Task prompt:
Among the entries below, find every line that has "left" and pull it out.

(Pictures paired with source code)

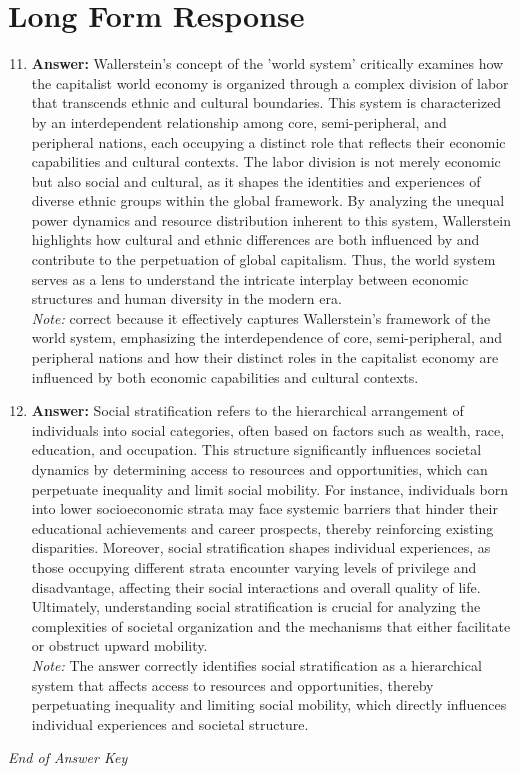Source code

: \documentclass[12pt]{article}
\begin{document}
\section*{Long Form Response}
\begin{enumerate}[label=\arabic*.]
\setcounter{enumi}{10}
\item \textbf{Answer:} Wallerstein's concept of the 'world system' critically examines how the capitalist world economy is organized through a complex division of labor that transcends ethnic and cultural boundaries. This system is characterized by an interdependent relationship among core, semi-peripheral, and peripheral nations, each occupying a distinct role that reflects their economic capabilities and cultural contexts. The labor division is not merely economic but also social and cultural, as it shapes the identities and experiences of diverse ethnic groups within the global framework. By analyzing the unequal power dynamics and resource distribution inherent to this system, Wallerstein highlights how cultural and ethnic differences are both influenced by and contribute to the perpetuation of global capitalism. Thus, the world system serves as a lens to understand the intricate interplay between economic structures and human diversity in the modern era.
\\ \textit{Note:} correct because it effectively captures Wallerstein's framework of the world system, emphasizing the interdependence of core, semi-peripheral, and peripheral nations and how their distinct roles in the capitalist economy are influenced by both economic capabilities and cultural contexts.
\item \textbf{Answer:} Social stratification refers to the hierarchical arrangement of individuals into social categories, often based on factors such as wealth, race, education, and occupation. This structure significantly influences societal dynamics by determining access to resources and opportunities, which can perpetuate inequality and limit social mobility. For instance, individuals born into lower socioeconomic strata may face systemic barriers that hinder their educational achievements and career prospects, thereby reinforcing existing disparities. Moreover, social stratification shapes individual experiences, as those occupying different strata encounter varying levels of privilege and disadvantage, affecting their social interactions and overall quality of life. Ultimately, understanding social stratification is crucial for analyzing the complexities of societal organization and the mechanisms that either facilitate or obstruct upward mobility.
\\ \textit{Note:} The answer correctly identifies social stratification as a hierarchical system that affects access to resources and opportunities, thereby perpetuating inequality and limiting social mobility, which directly influences individual experiences and societal structure.
\end{enumerate}

\vfill
\noindent\textit{End of Answer Key}
\end{document}
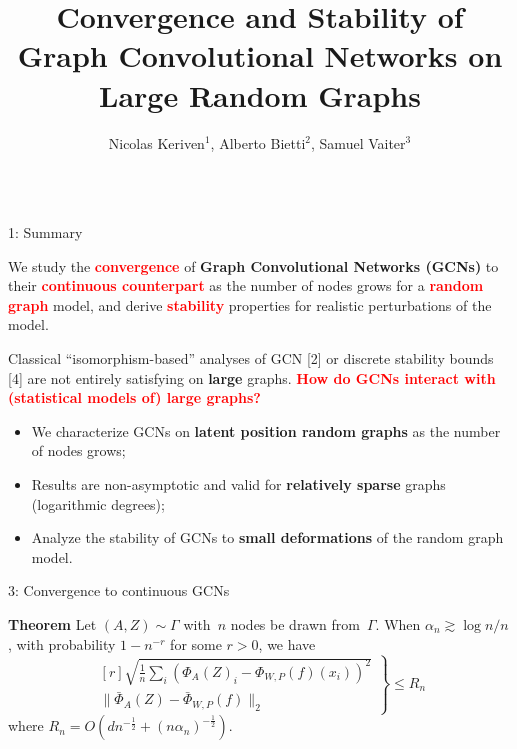 \documentclass[final,dvipsnames]{beamer}
\title{Convergence and Stability of Graph Convolutional Networks on Large Random Graphs}
\author{Nicolas Keriven$^1$, Alberto Bietti$^2$, Samuel Vaiter$^3$}
\institute{$^1$CNRS, GIPSA-lab, Grenoble\quad $^2$NYU Center for Data Science, New York\quad $^3$CNRS, IMB, Dijon
}
\newcommand{\vsp}{\vspace{10pt}}
\newcommand{\myemphh}[1]{\textbf{\textcolor{red}{#1}}}
\newcommand{\mycolbacksum}[1]{
\hspace*{.01\linewidth}\begin{minipage}{.96\linewidth}
\begin{mdframed}[backgroundcolor=blue!10,linewidth=0pt]
\vsp
#1
\end{mdframed}
\end{minipage}
}
\newcommand{\mycolback}[1]{
\hspace*{.01\linewidth}\begin{minipage}{.96\linewidth}
\begin{mdframed}[backgroundcolor=blue!10,linewidth=0pt]
\vsp
#1
\vsp
\end{mdframed}
\end{minipage}
}
\newcommand{\mycolbackwhite}[1]{
\hspace*{.01\linewidth}\begin{minipage}{.96\linewidth}
\begin{mdframed}[backgroundcolor=white,linewidth=1pt]
\vsp
#1
\vsp
\end{mdframed}
\end{minipage}
}
\begin{document}
\begin{frame}{}
\vspace{-40pt}
\begin{columns}[t]
\begin{column}{0.25\linewidth}
\begin{myalertblock}{1: Summary}
\begin{center}
\mycolbacksum{We study the \myemphh{convergence} of \textbf{Graph Convolutional Networks (GCNs)} to their \myemphh{continuous counterpart} as the number of nodes grows for a \myemphh{random graph} model, and derive \myemphh{stability} properties for realistic perturbations of the model.}
\end{center}
\vsp 

\hspace*{.01\linewidth}\begin{minipage}{.96\linewidth}
\mycolbackwhite{
Classical ``isomorphism-based'' analyses of GCN [2] or discrete stability bounds [4] are not entirely satisfying on \textbf{large} graphs. \myemphh{How do GCNs interact with (statistical models of) large graphs?}
}
\end{minipage}
\vsp

\begin{itemize}
\item We characterize GCNs on \textbf{latent position random graphs} as the number of nodes grows;
\item Results are non-asymptotic and valid for \textbf{relatively sparse} graphs (logarithmic degrees);
\item Analyze the stability of GCNs to \textbf{small deformations} of the random graph model.
\end{itemize}

\end{myalertblock}
\vsp 

\begin{myalertblock}{3: Convergence to continuous GCNs}


\vspace{0.3cm}
\mycolback{
\textbf{Theorem}
  Let $(A,Z) \sim \Gamma$ with~$n$ nodes be drawn from~$\Gamma$. When $\alpha_n \gtrsim \log n/n$, with probability $1-n^{-r}$ for some $r>0$, we have
  \vsp
  \begin{equation*}
\left. \begin{matrix*}[r]
\sqrt{\frac{1}{n} \sum_i (\Phi_A(Z)_i - \Phi_{W,P}(f)(x_i))^2} \\
\| \bar \Phi_A(Z) - \bar \Phi_{W,P}(f)\|_2
\end{matrix*}\right\rbrace  \leq R_n
  \end{equation*}
  \vsp
  where {\color{red}$R_n = O(d n^{-\frac12} + (n\alpha_n)^{-\frac12})$}.
}


\end{myalertblock}
\end{column}
\end{columns}
\end{frame}
\end{document}

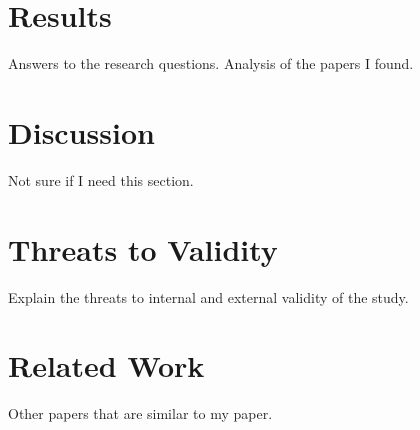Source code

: \section{Results}
Answers to the research questions.
Analysis of the papers I found.

\section{Discussion}
Not sure if I need this section.

\section{Threats to Validity}
Explain the threats to internal and external validity of the study.

\section{Related Work}
Other papers that are similar to my paper.



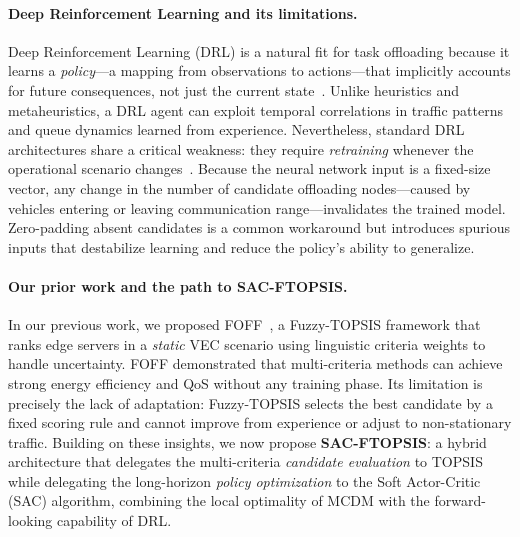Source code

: \documentclass[iicol]{sn-jnl}
\begin{document}
\paragraph{Deep Reinforcement Learning and its limitations.}
Deep Reinforcement Learning (DRL) is a natural fit for task offloading because
it learns a \emph{policy}—a mapping from observations to actions—that implicitly
accounts for future consequences, not just the current state~\cite{huang2020,shi2023}.
Unlike heuristics and metaheuristics, a DRL agent can exploit temporal
correlations in traffic patterns and queue dynamics learned from experience.
Nevertheless, standard DRL architectures share a critical weakness: they
require \emph{retraining} whenever the operational scenario
changes~\cite{miriyala2026dl_offload_review}.
Because the neural network input is a fixed-size vector, any change in the
number of candidate offloading nodes—caused by vehicles entering or leaving
communication range—invalidates the trained model.
Zero-padding absent candidates is a common workaround but introduces spurious
inputs that destabilize learning and reduce the policy's ability to generalize.

\paragraph{Our prior work and the path to SAC-FTOPSIS.}
In our previous work, we proposed FOFF~\cite{vieira2025foff}, a
Fuzzy-TOPSIS framework that ranks edge servers in a \emph{static} VEC scenario
using linguistic criteria weights to handle uncertainty.
FOFF demonstrated that multi-criteria methods can achieve strong energy
efficiency and QoS without any training phase.
Its limitation is precisely the lack of adaptation: Fuzzy-TOPSIS selects the
best candidate by a fixed scoring rule and cannot improve from experience or
adjust to non-stationary traffic.
Building on these insights, we now propose \textbf{SAC-FTOPSIS}: a hybrid
architecture that delegates the multi-criteria \emph{candidate evaluation}
to TOPSIS while delegating the long-horizon \emph{policy optimization} to the
Soft Actor-Critic (SAC) algorithm, combining the local optimality of MCDM with
the forward-looking capability of DRL.
\end{document}
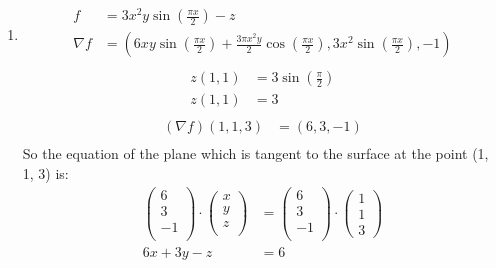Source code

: \documentclass[10pt,\jkfside,a4paper]{article}
\begin{document}
\begin{enumerate}
\item
\begin{equation}
\begin{split}
f &= 3x^2y\sin\left(\frac{\pi x}{2}\right) - z \\
\nabla f &= \left(6xy\sin\left(\frac{\pi x}{2}\right) + \frac{3\pi x^2y}{2}\cos\left(\frac{\pi x}{2}\right), 3x^2\sin\left(\frac{\pi x}{2}\right), -1 \right) \\
\end{split}
\end{equation}
\begin{equation}
\begin{split}
z(1, 1) &= 3\sin\left(\frac{\pi}{2}\right) \\
z(1, 1) &= 3 \\
\end{split}
\end{equation}
\begin{equation}
\begin{split}
(\nabla f)(1, 1, 3) &= \left(6, 3, -1 \right) \\
\end{split}
\end{equation}
So the equation of the plane which is tangent to the surface at the point (1, 1, 3) is:
\begin{equation}
\begin{split}
\begin{pmatrix} 6 \\ 3 \\ -1 \\ \end{pmatrix} \cdot \begin{pmatrix} x \\ y \\ z \\ \end{pmatrix} &= \begin{pmatrix} 6 \\ 3 \\ -1 \\ \end{pmatrix} \cdot \begin{pmatrix} 1 \\ 1 \\ 3 \end{pmatrix} \\
6x + 3y - z &= 6 \\
\end{split}
\end{equation}


\end{enumerate}
\end{document}
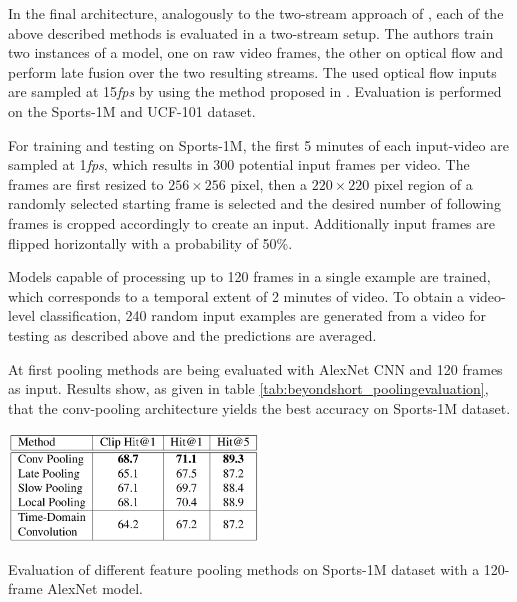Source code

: In the final architecture, analogously to the two-stream approach of \textcite{simonyan_two-stream_2014}, each of the above described methods is evaluated in a two-stream setup.
The authors train two instances of a model, one on raw video frames, the other on optical flow and perform late fusion over the two resulting streams.
The used optical flow inputs are sampled at 15\textit{fps} by using the method proposed in \cite{zach_duality_2007a}.
Evaluation is performed on the Sports-1M and UCF-101 dataset.


For training and testing on Sports-1M, the first 5 minutes of each input-video are sampled at 1\textit{fps}, which results in 300 potential input frames per video.
The frames are first resized to $256\times256$ pixel, then a $220\times220$ pixel region of a randomly selected starting frame is selected and the desired number of following frames is cropped accordingly to create an input.
Additionally input frames are flipped horizontally with a probability of 50\%.

Models capable of processing up to 120 frames in a single example are trained, which corresponds to a temporal extent of 2 minutes of video.
To obtain a video-level classification, 240 random input examples are generated from a video for testing as described above and the predictions are averaged.

At first pooling methods are being evaluated with AlexNet CNN and 120 frames as input.
Results show, as given in table \ref{tab:beyondshort_poolingevaluation}, that the conv-pooling architecture yields the best accuracy on Sports-1M dataset.

\begin{table}[H]
    \centering
    \includegraphics[width=0.5\textwidth]{img_deep/beyondshort_poolingevaluation}
    \caption{Evaluation of different feature pooling methods on Sports-1M dataset with a 120-frame AlexNet model. \cite{ng_beyond_2015}}
    \label{tab:beyondshort_poolingevaluation}
\end{table}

Task output:
\left. \begin{matrix*}[r]
f &= 3x^2y\sin\left(\frac{\pi x}{2}\right) - z \\
\nabla f &= \left(6xy\sin\left(\frac{\pi x}{2}\right) + \frac{3\pi x^2y}{2}\cos\left(\frac{\pi x}{2}\right), 3x^2\sin\left(\frac{\pi x}{2}\right), -1 \right) \\
z(1, 1) &= 3\sin\left(\frac{\pi}{2}\right) \\
(\nabla f)(1, 1, 3) &= \left(6, 3, -1 \right) \\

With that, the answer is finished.